## Entries taken from a collection:
━━━━━━━━━━━━━━━━

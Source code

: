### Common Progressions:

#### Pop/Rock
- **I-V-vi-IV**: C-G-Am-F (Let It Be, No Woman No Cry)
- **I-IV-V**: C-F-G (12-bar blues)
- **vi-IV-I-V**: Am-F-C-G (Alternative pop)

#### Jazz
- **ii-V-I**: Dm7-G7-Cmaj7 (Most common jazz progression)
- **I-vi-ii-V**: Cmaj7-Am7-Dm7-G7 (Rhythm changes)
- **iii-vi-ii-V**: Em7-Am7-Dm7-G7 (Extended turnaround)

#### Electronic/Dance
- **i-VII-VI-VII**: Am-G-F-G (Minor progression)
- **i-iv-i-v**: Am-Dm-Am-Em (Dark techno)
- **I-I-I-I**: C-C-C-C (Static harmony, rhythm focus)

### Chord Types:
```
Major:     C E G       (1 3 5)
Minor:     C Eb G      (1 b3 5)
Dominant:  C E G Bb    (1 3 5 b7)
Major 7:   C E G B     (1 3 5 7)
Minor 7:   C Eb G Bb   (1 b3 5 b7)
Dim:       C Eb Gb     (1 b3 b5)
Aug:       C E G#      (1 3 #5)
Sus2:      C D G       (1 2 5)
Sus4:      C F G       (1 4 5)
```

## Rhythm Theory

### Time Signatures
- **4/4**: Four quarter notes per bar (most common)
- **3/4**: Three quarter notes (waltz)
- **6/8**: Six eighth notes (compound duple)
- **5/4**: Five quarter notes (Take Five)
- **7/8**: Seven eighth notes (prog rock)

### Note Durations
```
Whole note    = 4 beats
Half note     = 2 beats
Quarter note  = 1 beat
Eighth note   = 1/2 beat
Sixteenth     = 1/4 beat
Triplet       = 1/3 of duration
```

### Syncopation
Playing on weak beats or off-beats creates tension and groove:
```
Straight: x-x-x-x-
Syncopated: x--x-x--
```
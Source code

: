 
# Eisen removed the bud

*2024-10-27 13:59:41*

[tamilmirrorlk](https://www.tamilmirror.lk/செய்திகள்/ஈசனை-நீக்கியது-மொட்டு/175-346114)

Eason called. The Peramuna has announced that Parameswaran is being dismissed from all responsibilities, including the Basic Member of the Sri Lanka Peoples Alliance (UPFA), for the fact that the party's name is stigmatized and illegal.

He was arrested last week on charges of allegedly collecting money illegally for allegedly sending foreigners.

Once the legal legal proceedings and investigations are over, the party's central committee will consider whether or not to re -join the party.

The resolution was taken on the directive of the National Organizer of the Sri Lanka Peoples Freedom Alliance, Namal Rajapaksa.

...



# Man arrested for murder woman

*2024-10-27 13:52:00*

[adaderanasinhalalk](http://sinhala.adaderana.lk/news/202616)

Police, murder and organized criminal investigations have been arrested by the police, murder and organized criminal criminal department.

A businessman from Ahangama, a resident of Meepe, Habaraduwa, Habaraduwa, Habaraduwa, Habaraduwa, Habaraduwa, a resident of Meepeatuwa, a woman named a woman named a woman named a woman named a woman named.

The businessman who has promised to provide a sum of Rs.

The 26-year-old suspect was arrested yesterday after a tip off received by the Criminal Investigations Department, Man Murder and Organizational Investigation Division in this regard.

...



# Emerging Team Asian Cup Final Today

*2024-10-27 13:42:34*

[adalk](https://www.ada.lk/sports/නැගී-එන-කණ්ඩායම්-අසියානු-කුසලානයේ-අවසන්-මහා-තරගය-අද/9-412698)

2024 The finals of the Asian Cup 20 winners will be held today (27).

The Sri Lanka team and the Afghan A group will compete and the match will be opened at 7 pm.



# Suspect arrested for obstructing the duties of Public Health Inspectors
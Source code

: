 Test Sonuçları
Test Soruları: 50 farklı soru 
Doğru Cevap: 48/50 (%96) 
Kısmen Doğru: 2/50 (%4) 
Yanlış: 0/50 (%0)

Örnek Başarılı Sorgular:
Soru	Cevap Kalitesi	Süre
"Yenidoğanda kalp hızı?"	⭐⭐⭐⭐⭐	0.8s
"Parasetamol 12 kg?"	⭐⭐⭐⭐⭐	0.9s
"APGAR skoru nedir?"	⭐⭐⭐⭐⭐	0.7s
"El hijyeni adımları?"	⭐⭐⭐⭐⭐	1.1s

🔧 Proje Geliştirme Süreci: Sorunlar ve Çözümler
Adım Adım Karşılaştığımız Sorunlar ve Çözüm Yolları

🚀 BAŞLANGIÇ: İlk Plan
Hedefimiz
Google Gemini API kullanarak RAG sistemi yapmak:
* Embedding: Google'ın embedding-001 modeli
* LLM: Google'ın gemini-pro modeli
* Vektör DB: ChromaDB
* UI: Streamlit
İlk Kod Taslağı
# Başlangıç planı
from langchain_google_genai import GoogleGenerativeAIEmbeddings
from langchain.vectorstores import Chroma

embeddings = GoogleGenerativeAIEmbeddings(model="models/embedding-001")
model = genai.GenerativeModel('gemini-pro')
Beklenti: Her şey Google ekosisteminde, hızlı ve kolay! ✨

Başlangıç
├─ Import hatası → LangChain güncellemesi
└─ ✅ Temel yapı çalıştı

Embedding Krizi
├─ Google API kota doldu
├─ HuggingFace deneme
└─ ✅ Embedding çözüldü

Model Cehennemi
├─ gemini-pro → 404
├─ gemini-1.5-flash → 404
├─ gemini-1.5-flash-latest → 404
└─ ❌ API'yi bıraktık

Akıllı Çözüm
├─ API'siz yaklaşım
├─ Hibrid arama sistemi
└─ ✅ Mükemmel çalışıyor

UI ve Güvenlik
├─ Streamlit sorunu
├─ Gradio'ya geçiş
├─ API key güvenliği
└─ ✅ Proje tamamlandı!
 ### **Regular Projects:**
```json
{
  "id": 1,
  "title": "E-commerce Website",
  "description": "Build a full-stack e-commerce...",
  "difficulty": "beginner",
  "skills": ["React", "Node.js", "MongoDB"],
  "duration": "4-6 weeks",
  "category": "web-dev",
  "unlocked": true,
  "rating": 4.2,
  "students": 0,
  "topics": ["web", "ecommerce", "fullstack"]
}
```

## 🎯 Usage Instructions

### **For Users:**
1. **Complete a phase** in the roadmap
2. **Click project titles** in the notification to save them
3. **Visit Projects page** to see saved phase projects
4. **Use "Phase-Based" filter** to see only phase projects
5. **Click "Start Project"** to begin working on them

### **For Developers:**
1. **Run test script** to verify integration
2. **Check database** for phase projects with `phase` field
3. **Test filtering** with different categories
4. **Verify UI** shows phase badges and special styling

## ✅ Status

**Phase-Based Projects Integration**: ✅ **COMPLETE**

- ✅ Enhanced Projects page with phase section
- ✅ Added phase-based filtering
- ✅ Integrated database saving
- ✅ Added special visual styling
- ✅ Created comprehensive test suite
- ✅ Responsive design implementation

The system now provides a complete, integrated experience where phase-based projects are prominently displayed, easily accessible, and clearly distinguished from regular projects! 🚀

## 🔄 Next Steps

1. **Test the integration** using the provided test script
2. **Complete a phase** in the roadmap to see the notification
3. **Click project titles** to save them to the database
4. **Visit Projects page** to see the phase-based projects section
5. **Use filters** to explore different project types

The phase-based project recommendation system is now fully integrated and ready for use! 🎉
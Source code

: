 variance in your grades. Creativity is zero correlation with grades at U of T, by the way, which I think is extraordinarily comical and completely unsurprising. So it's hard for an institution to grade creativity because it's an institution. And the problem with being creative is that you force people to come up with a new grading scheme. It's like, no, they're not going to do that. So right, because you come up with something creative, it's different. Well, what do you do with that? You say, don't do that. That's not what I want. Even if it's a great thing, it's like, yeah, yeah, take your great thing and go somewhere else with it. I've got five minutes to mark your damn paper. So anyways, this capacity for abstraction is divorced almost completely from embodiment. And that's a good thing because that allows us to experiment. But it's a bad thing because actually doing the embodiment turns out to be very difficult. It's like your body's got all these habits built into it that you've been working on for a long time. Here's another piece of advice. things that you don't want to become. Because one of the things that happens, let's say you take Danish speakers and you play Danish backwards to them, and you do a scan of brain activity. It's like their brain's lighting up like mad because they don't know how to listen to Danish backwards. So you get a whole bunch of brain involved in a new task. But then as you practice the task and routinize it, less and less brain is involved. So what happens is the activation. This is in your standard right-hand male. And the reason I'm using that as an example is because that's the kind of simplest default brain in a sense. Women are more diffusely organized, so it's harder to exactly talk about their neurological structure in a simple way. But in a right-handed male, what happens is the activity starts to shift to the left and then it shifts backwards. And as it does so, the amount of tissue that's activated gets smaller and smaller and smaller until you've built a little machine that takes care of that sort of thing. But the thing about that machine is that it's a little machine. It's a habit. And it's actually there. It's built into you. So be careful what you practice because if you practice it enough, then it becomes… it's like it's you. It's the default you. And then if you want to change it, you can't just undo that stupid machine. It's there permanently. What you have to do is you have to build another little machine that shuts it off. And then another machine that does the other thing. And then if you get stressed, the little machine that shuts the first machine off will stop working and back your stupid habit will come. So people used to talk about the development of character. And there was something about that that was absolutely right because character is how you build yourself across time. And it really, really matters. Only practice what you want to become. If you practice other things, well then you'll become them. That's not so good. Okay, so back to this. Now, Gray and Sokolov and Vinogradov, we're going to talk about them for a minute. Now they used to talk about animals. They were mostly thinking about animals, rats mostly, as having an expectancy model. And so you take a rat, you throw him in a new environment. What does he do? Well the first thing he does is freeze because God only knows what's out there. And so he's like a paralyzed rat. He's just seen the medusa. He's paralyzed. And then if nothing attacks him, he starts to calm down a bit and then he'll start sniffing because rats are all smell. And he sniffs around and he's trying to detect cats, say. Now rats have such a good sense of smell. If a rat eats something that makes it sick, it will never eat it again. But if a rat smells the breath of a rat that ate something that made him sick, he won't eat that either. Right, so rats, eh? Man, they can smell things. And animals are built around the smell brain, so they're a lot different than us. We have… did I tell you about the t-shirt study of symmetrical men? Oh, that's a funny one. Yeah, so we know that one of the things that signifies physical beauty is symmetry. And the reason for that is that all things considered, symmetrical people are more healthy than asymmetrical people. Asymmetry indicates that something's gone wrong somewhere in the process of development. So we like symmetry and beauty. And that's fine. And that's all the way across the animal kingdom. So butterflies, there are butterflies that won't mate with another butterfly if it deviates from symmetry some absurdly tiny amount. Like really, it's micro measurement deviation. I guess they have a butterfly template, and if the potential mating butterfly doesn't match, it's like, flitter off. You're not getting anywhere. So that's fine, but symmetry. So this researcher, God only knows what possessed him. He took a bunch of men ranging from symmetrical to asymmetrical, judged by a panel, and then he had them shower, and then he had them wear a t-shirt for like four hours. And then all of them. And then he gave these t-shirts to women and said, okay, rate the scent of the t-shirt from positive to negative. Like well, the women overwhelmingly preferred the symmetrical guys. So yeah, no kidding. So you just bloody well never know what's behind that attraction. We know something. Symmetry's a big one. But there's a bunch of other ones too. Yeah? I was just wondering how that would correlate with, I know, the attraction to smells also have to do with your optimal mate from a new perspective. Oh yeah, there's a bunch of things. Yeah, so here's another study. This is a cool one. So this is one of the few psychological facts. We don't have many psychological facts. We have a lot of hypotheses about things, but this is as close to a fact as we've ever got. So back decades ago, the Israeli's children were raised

━━━━━━━━━━━━━━━━

## PROBLEM:
A verbatim transcription is needed of the lines above, starting at the line with "Google'ın embedding-001 modeli" and ending at the line with "- ✅ Responsive design implementation", both included, and of nothing else.

## RESPONSE TO THIS TASK:
* Embedding: Google'ın embedding-001 modeli
* LLM: Google'ın gemini-pro modeli
* Vektör DB: ChromaDB
* UI: Streamlit
İlk Kod Taslağı
# Başlangıç planı
from langchain_google_genai import GoogleGenerativeAIEmbeddings
from langchain.vectorstores import Chroma

embeddings = GoogleGenerativeAIEmbeddings(model="models/embedding-001")
model = genai.GenerativeModel('gemini-pro')
Beklenti: Her şey Google ekosisteminde, hızlı ve kolay! ✨

Başlangıç
├─ Import hatası → LangChain güncellemesi
└─ ✅ Temel yapı çalıştı

Embedding Krizi
├─ Google API kota doldu
├─ HuggingFace deneme
└─ ✅ Embedding çözüldü

Model Cehennemi
├─ gemini-pro → 404
├─ gemini-1.5-flash → 404
├─ gemini-1.5-flash-latest → 404
└─ ❌ API'yi bıraktık

Akıllı Çözüm
├─ API'siz yaklaşım
├─ Hibrid arama sistemi
└─ ✅ Mükemmel çalışıyor

UI ve Güvenlik
├─ Streamlit sorunu
├─ Gradio'ya geçiş
├─ API key güvenliği
└─ ✅ Proje tamamlandı!
 ### **Regular Projects:**
```json
{
  "id": 1,
  "title": "E-commerce Website",
  "description": "Build a full-stack e-commerce...",
  "difficulty": "beginner",
  "skills": ["React", "Node.js", "MongoDB"],
  "duration": "4-6 weeks",
  "category": "web-dev",
  "unlocked": true,
  "rating": 4.2,
  "students": 0,
  "topics": ["web", "ecommerce", "fullstack"]
}
```

## 🎯 Usage Instructions

### **For Users:**
1. **Complete a phase** in the roadmap
2. **Click project titles** in the notification to save them
3. **Visit Projects page** to see saved phase projects
4. **Use "Phase-Based" filter** to see only phase projects
5. **Click "Start Project"** to begin working on them

### **For Developers:**
1. **Run test script** to verify integration
2. **Check database** for phase projects with `phase` field
3. **Test filtering** with different categories
4. **Verify UI** shows phase badges and special styling

## ✅ Status

**Phase-Based Projects Integration**: ✅ **COMPLETE**

- ✅ Enhanced Projects page with phase section
- ✅ Added phase-based filtering
- ✅ Integrated database saving
- ✅ Added special visual styling
- ✅ Created comprehensive test suite
- ✅ Responsive design implementation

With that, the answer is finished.